I am writing an application in C++ which relies on various resources in my project. Right now, I have the relative path from the produced executable to each resource hard-coded in my sources, and that allows my program to open the files and read in the data in each resource. This works ok, but it requires that I start the executable from a specific path relative to the resources. So if I try to start my executable from anywhere else, it fails to open the files and cannot proceed.

Is there a portable way to have CMake embed my resources into the executables (or libraries) such that I can simply access them in memory at runtime instead of opening files whose paths are brittle? I have found a related question, and it looks like embedding resources can be done well enough with some ld magic. So my question is how do I do this in a portable, cross platform manner using CMake? I actually need my application run on both x86 and ARM. I am ok with supporting only Linux (Embedded), but bonus points if anyone can suggest how to do this for Windows (Embedded) as well.

EDIT: I forgot to mention a desired property of the solution. I would like to be able to use CMake to cross-compile the application when I am building for ARM rather than have to compile it natively on my ARM target.
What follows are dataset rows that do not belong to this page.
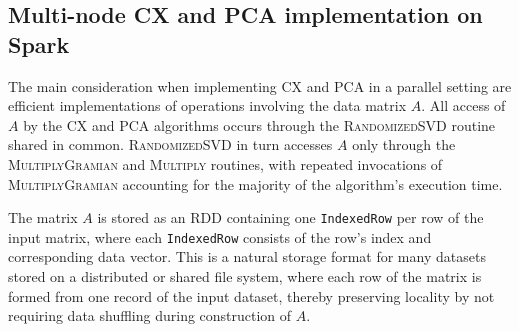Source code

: \subsection{Multi-node CX and PCA implementation on Spark}
\label{sec:cx_spark}
The main consideration when implementing CX and PCA in a parallel setting are
efficient implementations of operations involving the data matrix $A$.
All access of $A$ by the CX and PCA algorithms occurs through the
\textsc{RandomizedSVD} routine shared in common.
\textsc{RandomizedSVD} in turn accesses $A$ only through the \textsc{MultiplyGramian} and
\textsc{Multiply} routines, with repeated invocations of \textsc{MultiplyGramian}
accounting for the majority of the algorithm's execution time.

The matrix $A$ is stored as an RDD containing one \texttt{IndexedRow} per row of the input matrix,
where each \texttt{IndexedRow} consists of the row's index and corresponding data vector.
This is a natural storage format for many datasets stored on a distributed or shared file
system, where each row of the matrix is formed from one record of the
input dataset, thereby preserving locality by not requiring data shuffling
during construction of $A$.

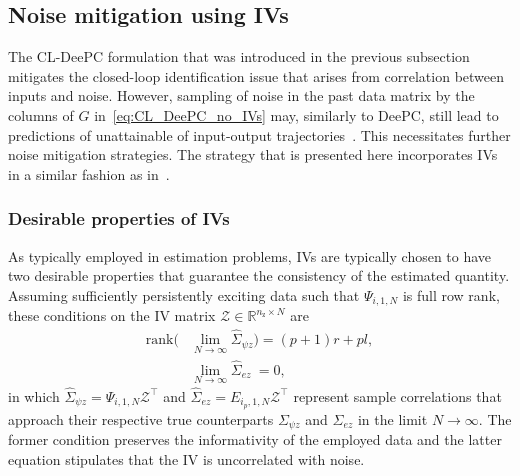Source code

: %
%
\subsection{Noise mitigation using \acl{IVs}}
\noindent The \ac{CL-DeePC} formulation that was introduced in the previous subsection mitigates the closed-loop identification issue that arises from correlation between inputs and noise. However, sampling of noise in the past data matrix by the columns of $G$ in~\eqref{eq:CL_DeePC_no_IVs} may, similarly to \ac{DeePC}, still lead to predictions of unattainable of input-output trajectories~\citep{Markovsky2023}. This necessitates further noise mitigation strategies. The strategy that is presented here incorporates \ac{IVs} in a similar fashion as in~\citet{vanWingerden2022}. 

\subsubsection{Desirable properties of \ac{IVs}}\label{sec:IV_props}
\noindent As typically employed in estimation problems, \ac{IVs} are typically chosen to have two desirable properties that guarantee the consistency of the estimated quantity. Assuming sufficiently persistently exciting data such that $\Psi_{i,1,N}$ is full row rank, these conditions on the \acs{IV} matrix $\mathcal{Z}\in\mathbb{R}^{n_\mathrm{z}\times N}$ are~\citep{Verhaegen2007a}
\begin{align}
\text{rank}\Big(&\lim_{N\rightarrow\infty}\hat{\Sigma}_{\psi z}
\Big) = (p+1)r+pl, \label{eq:IV_preserve_info}\\
&\lim_{N\rightarrow\infty}\hat{\Sigma}_{ez}
\:=0,\label{eq:IV_noise_uncorr}
\end{align}
in which ${\hat{\Sigma}_{\psi z}=\Psi_{i,1,N}\mathcal{Z}^\top}$ and ${\hat{\Sigma}_{ez}=E_{i_p,1,N}\mathcal{Z}^\top}$ represent sample correlations that approach their respective true counterparts $\Sigma_{\psi z}$ and $\Sigma_{ez}$ in the limit $N\rightarrow\infty$. The former condition preserves the informativity of the employed data and the latter equation stipulates that the \acs{IV} is uncorrelated with noise.
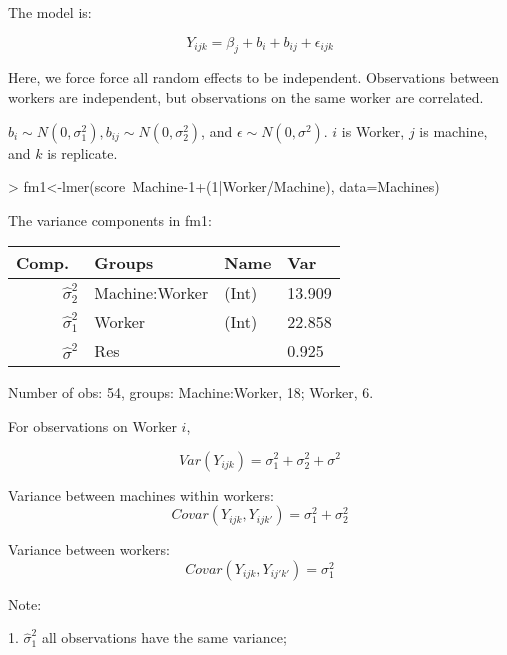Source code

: \documentclass[10pt,landscape]{article}
\begin{document}
\begin{multicols}{3}
The model is:

\begin{equation}
Y_{ijk} = \beta_j + b_i + b_{ij} + \epsilon_{ijk}
\end{equation}

Here, we force force all random effects to be independent.
Observations between workers are independent, but observations on the same worker are correlated.

$b_i \sim N(0,\sigma_1^2), b_{ij} \sim N(0,\sigma_2^2)$, and $\epsilon\sim N(0,\sigma^2)$. $i$ is Worker, $j$ is machine, and $k$ is replicate.  

\begin{Schunk}
\begin{Sinput}
> fm1<-lmer(score~Machine-1+(1|Worker/Machine),
   data=Machines)
\end{Sinput}
\end{Schunk}

The variance components in fm1:

\small
\begin{tabular}{rlll}
  \hline
Comp.\ & Groups & Name & Var\\ 
  \hline
$\hat{\sigma}_2^2$ & Machine:Worker & (Int) & 13.909  \\ 
$\hat{\sigma}_1^2$  & Worker & (Int) & 22.858  \\ 
$\hat{\sigma}^2$& Res &  &  0.925 \\ 
   \hline
\end{tabular}

Number of obs: 54, groups: Machine:Worker, 18; Worker, 6.

\normalsize

For observations on Worker $i$, 

\begin{equation}
Var(Y_{ijk})= \sigma_1^2 + \sigma_2^2 + \sigma^2 
\end{equation}

Variance between machines within workers:
\begin{equation}
Covar(Y_{ijk},Y_{ijk'})= \sigma_1^2 + \sigma_2^2
\end{equation}

Variance between workers:
\begin{equation}
Covar(Y_{ijk},Y_{ij'k'})= \sigma_1^2
\end{equation}

Note:

1. $\hat{\sigma}_1^2$ all observations have the same variance;


\end{multicols}
\end{document}
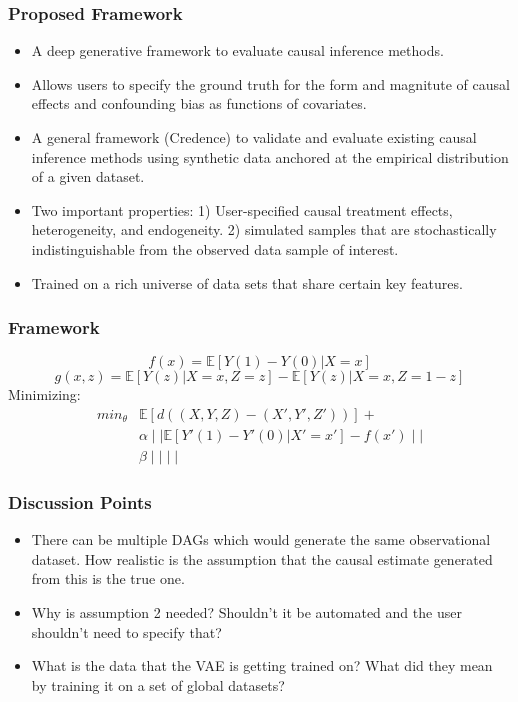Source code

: \documentclass{beamer}
\begin{document}
\begin{frame}
	\frametitle{Proposed Framework}
	\begin{itemize}
		\item A deep generative framework to evaluate causal inference methods.
		\item Allows users to specify the ground truth for the form and magnitute of causal effects and confounding bias as functions of covariates.
		\item A general framework (Credence) to validate and evaluate existing causal inference methods using synthetic data anchored at the empirical distribution of a given dataset.
		\item Two important properties: 1) User-specified causal treatment effects, heterogeneity, and endogeneity. 2) simulated samples that are stochastically indistinguishable from the observed data sample of interest.
		\item Trained on a rich universe of data sets that share certain key features.
	\end{itemize}
\end{frame}

\begin{frame}
	\frametitle{Framework}
	$$ f(x) = \mathbb{E}[Y(1) - Y(0)| X=x] $$
	$$ g(x, z) = \mathbb{E}[Y(z) | X=x, Z=z] - \mathbb{E}[Y(z) | X=x, Z=1-z ] $$
	Minimizing:
\begin{equation}
	\begin{split}
	\textit{min}_{\theta} & \mathbb{E}[d((X, Y, Z) - (X', Y', Z'))] + \\
			& \alpha \mid\mid \mathbb{E}[Y'(1) - Y'(0) | X'=x'] - f(x') \mid\mid \\
			& \beta \mid\mid \mid\mid
\end{split}
\end{equation}
\end{frame}

\begin{frame}
	\frametitle{Discussion Points}
	\begin{itemize}
		\item There can be multiple DAGs which would generate the same observational dataset. How realistic is the assumption that the causal estimate generated from this is the true one.
		\item Why is assumption 2 needed? Shouldn't it be automated and the user shouldn't need to specify that?
		\item What is the data that the VAE is getting trained on? What did they mean by training it on a set of global datasets?
	\end{itemize}
\end{frame}
\end{document}

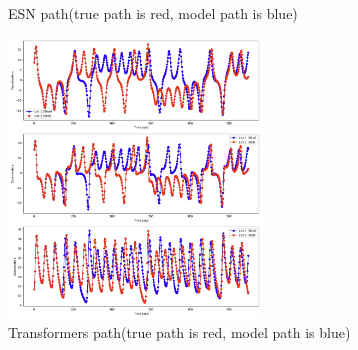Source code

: \documentclass[11pt]{article}
\begin{document}
\begin{figure}
\begin{minipage}[b]{0.49\textwidth}
        \caption{ESN path(true path is red, model path is blue)}
        \label{fig:echo_path}
    \end{minipage}
\end{figure}
\begin{figure}
    \centering
    \includegraphics[width=0.6\textwidth]{transformers_path.jpeg}
    \caption{Transformers path(true path is red, model path is blue)}
    \label{fig:transformers_path}
\end{figure}
\end{document}
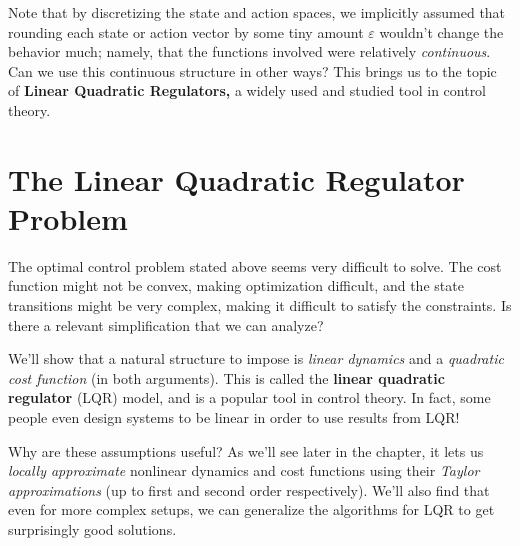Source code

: \documentclass[../main/main]{subfiles}
\begin{document}
Note that by discretizing the state and action spaces, we implicitly assumed that rounding each state or action vector by some tiny amount $\varepsilon$
wouldn't change the behavior much; namely, that the functions involved were relatively \emph{continuous}.
Can we use this continuous structure in other ways? This brings us to the topic of \textbf{Linear Quadratic Regulators,} a widely used and studied tool in control theory.

\section{The Linear Quadratic Regulator Problem} \label{sec:lqr}

The optimal control problem stated above seems very difficult to solve.
The cost function might not be convex, making optimization difficult,
and the state transitions might be very complex, making it difficult to satisfy the constraints.
Is there a relevant simplification that we can analyze?

We'll show that a natural structure to impose is \emph{linear dynamics} and a \emph{quadratic cost function} (in both arguments). This is called the \textbf{linear quadratic regulator} (LQR) model, and is a popular tool in control theory.
In fact, some people even design systems to be linear in order to use results from LQR!

Why are these assumptions useful? As we'll see later in the chapter, it lets us \emph{locally approximate} nonlinear dynamics and cost functions
using their \emph{Taylor approximations} (up to first and second order respectively).
We'll also find that even for more complex setups,
we can generalize the algorithms for LQR to get surprisingly good solutions.
\end{document}
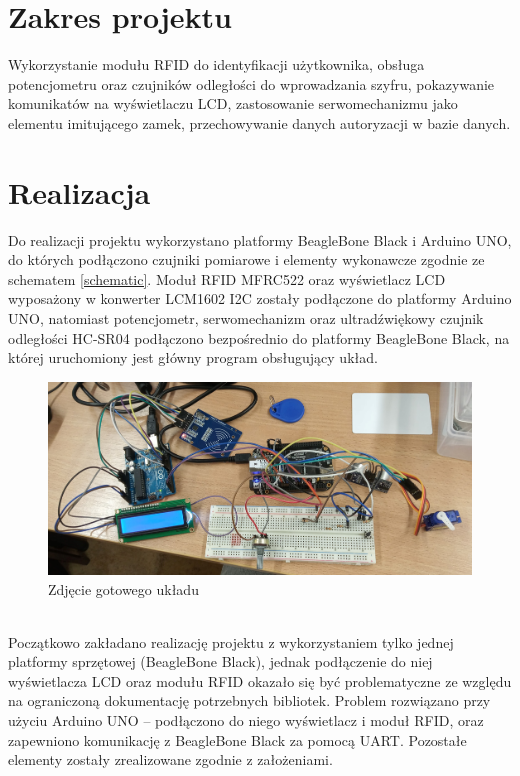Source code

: \documentclass[polish,polish,a4paper]{article}
\begin{document}
	
	
	
	\section{Zakres projektu}
	Wykorzystanie modułu RFID do identyfikacji użytkownika, obsługa potencjometru oraz czujników odległości do wprowadzania szyfru, pokazywanie komunikatów na wyświetlaczu LCD, zastosowanie serwomechanizmu jako elementu imitującego zamek, przechowywanie danych autoryzacji w bazie danych.
	
	\section{Realizacja}
	Do realizacji projektu wykorzystano platformy BeagleBone Black i Arduino UNO, do których podłączono czujniki pomiarowe i elementy wykonawcze zgodnie ze schematem \ref{schematic}. Moduł RFID MFRC522 oraz wyświetlacz LCD wyposażony w konwerter LCM1602 I2C zostały podłączone do platformy Arduino UNO, natomiast potencjometr, serwomechanizm oraz ultradźwiękowy czujnik odległości HC-SR04 podłączono bezpośrednio do platformy BeagleBone Black, na której uruchomiony jest główny program obsługujący układ.
	\begin{figure}[!h]
		\includegraphics[width=\textwidth]{uklad.jpg}
		\caption{Zdjęcie gotowego układu}
	\end{figure}
	\\
	Początkowo zakładano realizację projektu z wykorzystaniem tylko jednej platformy sprzętowej (BeagleBone Black), jednak podłączenie do niej wyświetlacza LCD oraz modułu RFID okazało się być problematyczne ze względu na ograniczoną dokumentację potrzebnych bibliotek. Problem rozwiązano przy użyciu Arduino UNO – podłączono do niego wyświetlacz i moduł RFID, oraz zapewniono komunikację z BeagleBone Black za pomocą UART. Pozostałe elementy zostały zrealizowane zgodnie z założeniami.
	
\end{document}
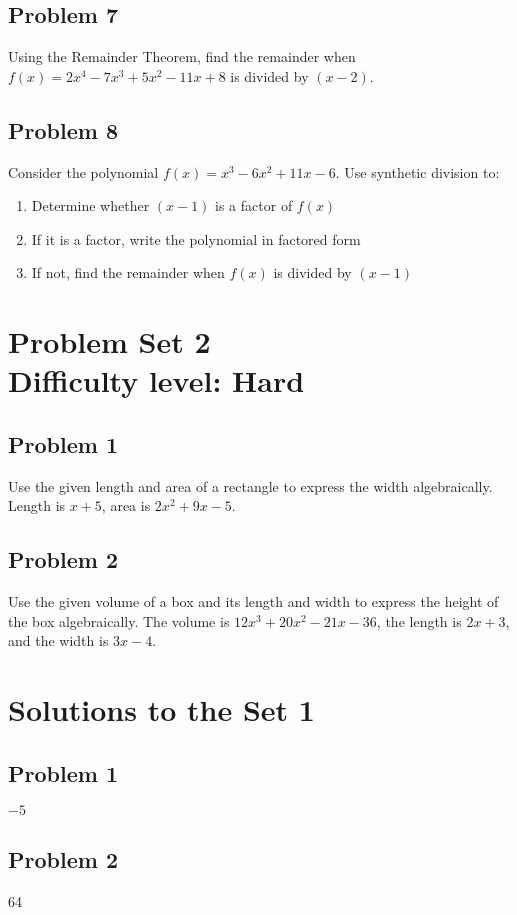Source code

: \documentclass[12pt]{article}
\begin{document}
\subsection*{Problem 7}
Using the Remainder Theorem, find the remainder when \( f(x) = 2x^4 - 7x^3 + 5x^2 - 11x + 8 \) is divided by \( (x - 2) \).

\subsection*{Problem 8}
Consider the polynomial \( f(x) = x^3 - 6x^2 + 11x - 6 \). Use synthetic division to:
\begin{enumerate}[label=(\alph*)]
    \item Determine whether \( (x - 1) \) is a factor of \( f(x) \)
    \item If it is a factor, write the polynomial in factored form
    \item If not, find the remainder when \( f(x) \) is divided by \( (x - 1) \)
\end{enumerate}

\section*{Problem Set 2\\Difficulty level: Hard}
\subsection*{Problem 1}
Use the given length and area of a rectangle to express the width algebraically. Length is \(x+5\), area is \(2x^2+9x-5\).

\subsection*{Problem 2}
Use the given volume of a box and its length and width to express the height of the box algebraically. The volume is \(12x^3 + 20x^2 - 21x - 36\), the length is \(2x + 3\), and the width is \(3x - 4\).

\newpage
\section*{Solutions to the Set 1}
\subsection*{Problem 1} \(-5\)
\subsection*{Problem 2} 64
\end{document}
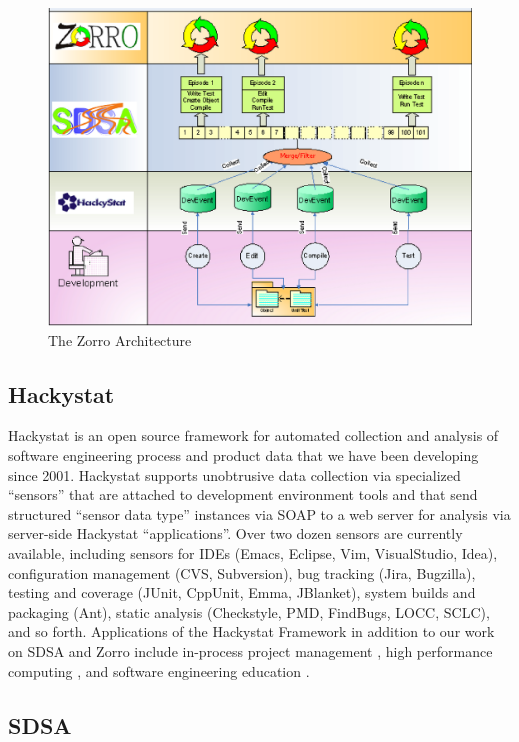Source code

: \documentclass[smallextended]{svjour3}     %
\begin{document}
\begin{figure}[th]
  \center
  \includegraphics[width=1.0\textwidth]{zorro-architecture.eps}
  \caption{The Zorro Architecture}
  \label{fig:ZorroArchitecture}
\end{figure} 

\subsection{Hackystat}

Hackystat is an open source framework for automated collection and analysis
of software engineering process and product data that we have been
developing since 2001. Hackystat supports unobtrusive data collection via
specialized ``sensors'' that are attached to development environment tools
and that send structured ``sensor data type'' instances via SOAP to a web
server for analysis via server-side Hackystat ``applications''. Over two
dozen sensors are currently available, including sensors for IDEs (Emacs,
Eclipse, Vim, VisualStudio, Idea), configuration management (CVS,
Subversion), bug tracking (Jira, Bugzilla), testing and coverage (JUnit,
CppUnit, Emma, JBlanket), system builds and packaging (Ant), static
analysis (Checkstyle, PMD, FindBugs, LOCC, SCLC), and so forth.
Applications of the Hackystat Framework in addition to our work on SDSA and
Zorro include in-process project management \cite{csdl2-04-11}, high
performance computing \cite{csdl2-04-22}, and software engineering
education \cite{csdl2-03-12}.

\subsection{SDSA}
\end{document}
Mello answered 5/8, 2012 at 1:28 Comment(1)
see github.com/graphitemaster/incbinSoulier
A
41

One of the easiest ways to do this is to include a small, portable C program in your build that reads the resource and generates a C file that contains the length of the resource data and the actual resource data as an array of constant character literals. This will be entirely platform independent, but should only be used for resources that are reasonably small. For larger resources, you probably don't want to embed the files in your program.

For resource "foo", the generated C file "foo.c" would contain:

const char foo[] = { /* bytes of resource foo */ };
const size_t foo_len = sizeof(foo);

To access the resource from C++, you declare the following two symbols in either a header or the cpp file where they're used:

extern "C" const char foo[];
extern "C" const size_t foo_len;

To generate foo.c in the build, you need a target for the C program (call it embedfile.c), and you need to use the add_custom_command command to call this program:

add_executable(embedfile embedfile.c)

add_custom_command(
  OUTPUT foo.c
  COMMAND embedfile foo foo.rsrc
  DEPENDS foo.rsrc)

Then, include foo.c on the source list of a target that requires the "foo" resource. You now have access to the bytes of "foo".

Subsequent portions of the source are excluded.